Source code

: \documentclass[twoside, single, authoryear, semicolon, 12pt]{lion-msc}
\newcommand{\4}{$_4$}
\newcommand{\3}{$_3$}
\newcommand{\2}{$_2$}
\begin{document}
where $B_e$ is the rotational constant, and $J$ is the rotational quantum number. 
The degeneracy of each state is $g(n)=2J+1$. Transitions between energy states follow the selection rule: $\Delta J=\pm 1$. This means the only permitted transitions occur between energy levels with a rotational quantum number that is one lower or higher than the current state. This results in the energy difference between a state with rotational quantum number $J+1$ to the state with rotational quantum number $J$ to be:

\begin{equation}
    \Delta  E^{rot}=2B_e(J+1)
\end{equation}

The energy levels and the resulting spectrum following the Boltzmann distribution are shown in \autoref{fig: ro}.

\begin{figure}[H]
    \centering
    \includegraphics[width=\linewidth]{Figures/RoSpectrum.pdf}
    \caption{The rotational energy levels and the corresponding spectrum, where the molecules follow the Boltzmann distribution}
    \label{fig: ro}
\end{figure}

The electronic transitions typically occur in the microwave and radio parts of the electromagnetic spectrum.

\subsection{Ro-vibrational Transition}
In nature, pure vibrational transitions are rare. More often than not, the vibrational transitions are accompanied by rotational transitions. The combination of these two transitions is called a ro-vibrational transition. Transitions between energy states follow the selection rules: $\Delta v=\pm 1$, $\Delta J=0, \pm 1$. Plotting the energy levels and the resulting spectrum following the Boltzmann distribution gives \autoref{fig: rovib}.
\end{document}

□ □ □

Among the lines of the entries above, count those containing the string "states". Write the number alone.

**TASK SOLUTION**
2